Understanding Ordinary Resolution
Summary: Decision-making by a company’s shareholders by means of a simple majority voting.
An ordinary resolution is a common corporate decision-making process in which company shareholders vote to make their choices. It is typically used for routine business matters and requires a simple majority vote of at least 50% to pass.
When Ordinary Resolutions Are Important
Ordinary resolutions can be beneficial in various scenarios like:
Removing Directors: Shareholders may remove a director from office before their term expires.
AGM Determination: They can determine whether a general meeting is the Annual General Meeting (AGM).
Director Appointments: Appoint or re-appoint a director who is above the age of 70 years.
Dividend Declarations: Declare dividends to distribute profits to shareholders.
Auditor Employment: Employ and declare the remuneration of the company’s auditors.
Electing New Directors: Electing new directors to replace retiring ones, maintaining the board’s composition.
Passing Resolutions by Written Means
In some cases, companies can pass resolutions without holding a physical meeting. Specific rules govern this process:
Special Resolution
If a resolution is indicated as a special resolution and is formally agreed to by members representing at least 75% (or as required by the constitution) of the total voting rights, it is considered a special resolution.
Ordinary Resolution
Resolutions not marked as special are considered ordinary. They pass when formally agreed upon by a majority (or as required by the constitution) of the total voting rights.

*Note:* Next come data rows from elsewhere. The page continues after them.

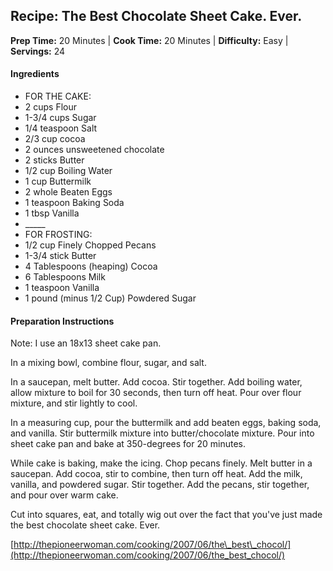 ## **Recipe: The Best Chocolate Sheet Cake. Ever.**

**Prep Time:** 20 Minutes  |  **Cook Time:** 20 Minutes  |  **Difficulty:** Easy  |  **Servings:** 24

#### **Ingredients**

- FOR THE CAKE:
- 2 cups Flour
- 1-3/4 cups Sugar
- 1/4 teaspoon Salt
- 2/3 cup cocoa
- 2 ounces unsweetened chocolate
- 2 sticks Butter
- 1/2 cup Boiling Water
- 1 cup Buttermilk
- 2 whole Beaten Eggs
- 1 teaspoon Baking Soda
- 1 tbsp Vanilla
- \_\_\_\_\_
- FOR FROSTING:
- 1/2 cup Finely Chopped Pecans
- 1-3/4 stick Butter
- 4 Tablespoons (heaping) Cocoa
- 6 Tablespoons Milk
- 1 teaspoon Vanilla
- 1 pound (minus 1/2 Cup) Powdered Sugar

#### **Preparation Instructions**

Note: I use an 18x13 sheet cake pan.

In a mixing bowl, combine flour, sugar, and salt.

In a saucepan, melt butter. Add cocoa. Stir together.
Add boiling water, allow mixture to boil for 30 seconds, then turn off heat. Pour over flour mixture, and stir lightly to cool.

In a measuring cup, pour the buttermilk and add beaten eggs, baking soda, and vanilla. Stir buttermilk mixture into butter/chocolate mixture. Pour into sheet cake pan and bake at 350-degrees for 20 minutes.

While cake is baking, make the icing. Chop pecans finely. Melt butter in a saucepan. Add cocoa, stir to combine, then turn off heat. Add the milk, vanilla, and powdered sugar. Stir together. Add the pecans, stir together, and pour over warm cake.

Cut into squares, eat, and totally wig out over the fact that you've just made the best chocolate sheet cake. Ever.

[http://thepioneerwoman.com/cooking/2007/06/the\_best\_chocol/](http://thepioneerwoman.com/cooking/2007/06/the_best_chocol/) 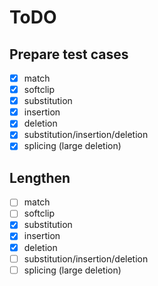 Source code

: # ToDO

## Prepare test cases
- [x] match
- [x] softclip
- [x] substitution
- [x] insertion
- [x] deletion
- [x] substitution/insertion/deletion
- [x] splicing (large deletion)

## Lengthen
- [ ] match
- [ ] softclip
- [x] substitution
- [x] insertion
- [x] deletion
- [ ] substitution/insertion/deletion
- [ ] splicing (large deletion)

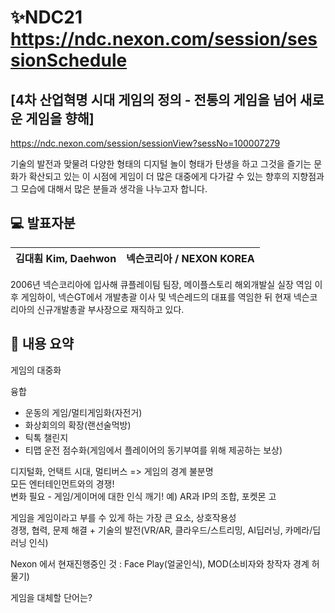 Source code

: # ✨NDC21 https://ndc.nexon.com/session/sessionSchedule

## [4차 산업혁명 시대 게임의 정의 - 전통의 게임을 넘어 새로운 게임을 향해]
https://ndc.nexon.com/session/sessionView?sessNo=100007279

기술의 발전과 맞물려 다양한 형태의 디지털 놀이 형태가 탄생을 하고 그것을 즐기는 문화가 확산되고 있는 이 시점에
게임이 더 많은 대중에게 다가갈 수 있는 향후의 지향점과 그 모습에 대해서 많은 분들과 생각을 나누고자 합니다.

## 💻 발표자분

|김대훤 Kim, Daehwon|넥슨코리아 / NEXON KOREA|
|:-:|:-:|

2006년 넥슨코리아에 입사해 큐플레이팀 팀장, 메이플스토리 해외개발실 실장 역임 이후
게임하이, 넥슨GT에서 개발총괄 이사 및 넥슨레드의 대표를 역임한 뒤
현재 넥슨코리아의 신규개발총괄 부사장으로 재직하고 있다.

## 📌 내용 요약

게임의 대중화   

융합
- 운동의 게임/멀티게임화(자전거)
- 화상회의의 확장(랜선술먹방)
- 틱톡 챌린지
- 티맵 운전 점수화(게임에서 플레이어의 동기부여를 위해 제공하는 보상)   

디지털화, 언택트 시대, 멀티버스 => 게임의 경계 불분명   
모든 엔터테인먼트와의 경쟁!   
변화 필요 - 게임/게이머에 대한 인식 깨기! 예) AR과 IP의 조합, 포켓몬 고   

게임을 게임이라고 부를 수 있게 하는 가장 큰 요소, 상호작용성   
경쟁, 협력, 문제 해결 + 기술의 발전(VR/AR, 클라우드/스트리밍, AI딥러닝, 카메라/딥러닝 인식)   

Nexon 에서 현재진행중인 것 : Face Play(얼굴인식), MOD(소비자와 창작자 경계 허물기)   

게임을 대체할 단어는?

Conducting Ordinary Resolution Meetings
To conduct a meeting for ordinary resolutions, specific procedures are followed:
Notice: Shareholders must receive a 14-day notice before the meeting.
Majority Agreement: Ordinary resolutions require a majority vote, typically 50% of the shareholders, to pass.
Voting Process: The vote is conducted through a simple poll or raising hands. The majority is determined by the number of members who vote, excluding proxies and those who abstain.
In conclusion, ordinary resolutions are a fundamental part of corporate governance, ensuring routine business decisions are made with shareholder input and approval. These resolutions offer a straightforward and effective way to address various important matters within a company.